TheSwamp

Code Red => VB(A) => Topic started by: ML on June 10, 2007, 12:20:30 PM

Title: Delete Un needed Support Paths
Post by: ML on June 10, 2007, 12:20:30 PM
I wrote some code to delete support paths that I no longer need.
I am using the replace function but I know I must have done something wrong as it "should" be retaining my current paths and just deleting the designated paths to delete. For some reason it is taken out some of my current paths as well.

I know it must be something in my Replace Function but I am not sure what.

If someone can help me figure it out, I would appreciate it.

Thanks

Mark

Code: [Select]
Sub DeleteFileSearchPaths()

Dim CurrPaths, DeletePath(5), NewPaths As String
Dim Preferences As AcadPreferences
Dim dpcount As Integer

Set Preferences = ThisDrawing.Application.Preferences


CurrPaths = Preferences.Files.SupportPath


'Paths you want to delete
DeletePath(0) = "I:\PATH\PATH"
DeletePath(1) = "K:\PATH\PATH"
DeletePath(2) = ""
DeletePath(3) = ""
DeletePath(4) = ""
                 
                 
                 
For dpcount = 0 To 4
 NewPaths = Replace(NewPaths, CurrPaths, DeletePath(5), 1, vbTextCompare)
Next dpcount

Preferences.Files.SupportPath = NewPaths


End Sub
Title: Re: Delete Un needed Support Paths
Post by: Bryco on June 10, 2007, 01:30:31 PM
NewPaths = Replace(NewPaths, CurrPaths, DeletePath(5), 1, vbTextCompare)

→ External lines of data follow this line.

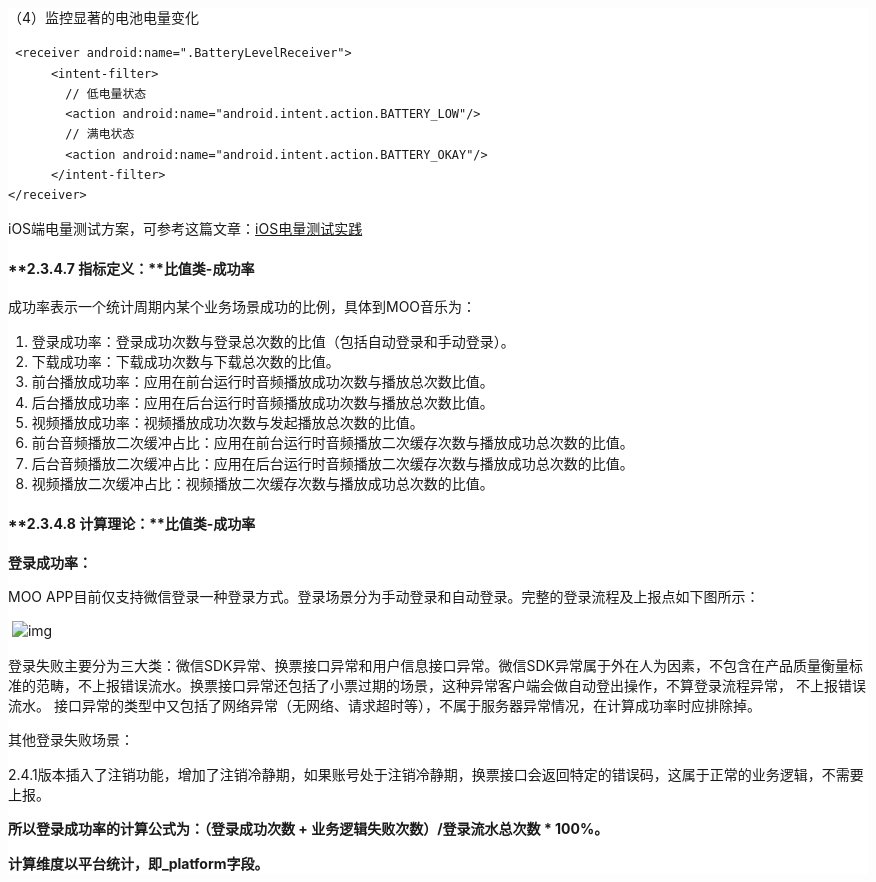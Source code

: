 
（4）监控显著的电池电量变化



```
 <receiver android:name=".BatteryLevelReceiver">
      <intent-filter>
        // 低电量状态
        <action android:name="android.intent.action.BATTERY_LOW"/>
        // 满电状态
        <action android:name="android.intent.action.BATTERY_OKAY"/>
      </intent-filter>
</receiver>
```





iOS端电量测试方案，可参考这篇文章：[iOS电量测试实践](https://cloud.tencent.com/developer/article/1006222)

#### **2.3.4.7 指标定义：****比值类-成功率**

成功率表示一个统计周期内某个业务场景成功的比例，具体到MOO音乐为：

1. 登录成功率：登录成功次数与登录总次数的比值（包括自动登录和手动登录）。
2. 下载成功率：下载成功次数与下载总次数的比值。
3. 前台播放成功率：应用在前台运行时音频播放成功次数与播放总次数比值。
4. 后台播放成功率：应用在后台运行时音频播放成功次数与播放总次数比值。
5. 视频播放成功率：视频播放成功次数与发起播放总次数的比值。
6. 前台音频播放二次缓冲占比：应用在前台运行时音频播放二次缓存次数与播放成功总次数的比值。
7. 后台音频播放二次缓冲占比：应用在后台运行时音频播放二次缓存次数与播放成功总次数的比值。
8. 视频播放二次缓冲占比：视频播放二次缓存次数与播放成功总次数的比值。

#### **2.3.4.8 计算理论：****比值类-成功率**

**登录成功率：**

MOO APP目前仅支持微信登录一种登录方式。登录场景分为手动登录和自动登录。完整的登录流程及上报点如下图所示：



​                 ![img](https://docimg9.docs.qq.com/image/9aMpuxNYgvnqP9fSvtLQOA.png?w=1280&h=1627.103825136612)        



登录失败主要分为三大类：微信SDK异常、换票接口异常和用户信息接口异常。微信SDK异常属于外在人为因素，不包含在产品质量衡量标准的范畴，不上报错误流水。换票接口异常还包括了小票过期的场景，这种异常客户端会做自动登出操作，不算登录流程异常， 不上报错误流水。 接口异常的类型中又包括了网络异常（无网络、请求超时等），不属于服务器异常情况，在计算成功率时应排除掉。



其他登录失败场景：

2.4.1版本插入了注销功能，增加了注销冷静期，如果账号处于注销冷静期，换票接口会返回特定的错误码，这属于正常的业务逻辑，不需要上报。



**所以登录成功率的计算公式为：（登录成功次数 + 业务逻辑失败次数）/登录流水总次数 \* 100%。**

**计算维度以平台统计，即_platform字段。**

1)Here you are using NewPaths as a searchstring but it is empty so you will delete paths.
2)CurrPaths is now your findstring, wrong.
3) DeletePath(5) is not a string, if you dim it correctly it is an array of strings.

Try this (you still need to get the ";" correct)
Dim  DeletePath(5) as string

NewPaths = Replace(CurrPaths, DeletePath(dpcount), "", 1, vbTextCompare)
Title: Re: Delete Un needed Support Paths
Post by: ML on June 11, 2007, 09:30:09 AM


Hey Bry

Yes, I think you are right, I don't think I did the replace function quite right and that is why I am having the problem that I am.

Yes, it should essentially be current paths - delete paths, which I think you are suggesting.

Also, you are correct, I do need to address the semi colon.

I think this is what I will need:

Code: [Select]
NewPaths = Replace(CurrPaths &  ";" , DeletePath(dpcount), "", 1, vbTextCompare)

We will see

Thank you

Mark
Title: Re: Delete Un needed Support Paths
Post by: ML on June 11, 2007, 01:01:58 PM

Bry,

Your suggestion did not work:

Code: [Select]
NewPaths = Replace(CurrPaths, DeletePath(dpcount), "", 1, vbTextCompare)

Any other suggestions? I would appreciate it.

Also, in this case, I don't think the semi colon (;) is necessary.

Mark
Title: Re: Delete Un needed Support Paths
Post by: ML on June 11, 2007, 01:29:48 PM

Duh, why didn't I think of this initially?
It works perfect now

Here is the answer:

Code: [Select]
Sub DeleteFileSearchPaths()

Dim CurrPaths, DeletePath(5)
Dim Preferences As AcadPreferences
Dim dpcount As Integer

Set Preferences = ThisDrawing.Application.Preferences


CurrPaths = Preferences.Files.SupportPath


'Paths you want to delete
DeletePath(0) = "I:\Path\Path"
DeletePath(1) = "K:\Path\Path"
DeletePath(2) = ""
DeletePath(3) = ""
DeletePath(4) = ""
                 
                 
                 
For dpcount = 0 To 4
 CurrPaths = Replace(CurrPaths, DeletePath(dpcount), "", 1, vbTextCompare)
Next dpcount

Preferences.Files.SupportPath = CurrPaths


End Sub

We missed the obvious; Currpaths is the variable set to hold the current support paths.
Code: [Select]
CurrPaths = Preferences.Files.SupportPath

In which case, when using the replace function, we want to simply replace currpaths (which is holding the current paths) to currpaths = currpaths - deletepaths

End result:
Code: [Select]
Preferences.Files.SupportPath = CurrPaths  (currpaths = currpaths - deletepaths)

I hope this makes sense?

Anyhow, it is working as planned

Mark
Title: Re: Delete Un needed Support Paths
Post by: Bryco on June 11, 2007, 08:58:31 PM
Well done.
Title: Re: Delete Un needed Support Paths
Post by: ML on June 11, 2007, 10:41:10 PM

Well, thank you  :-)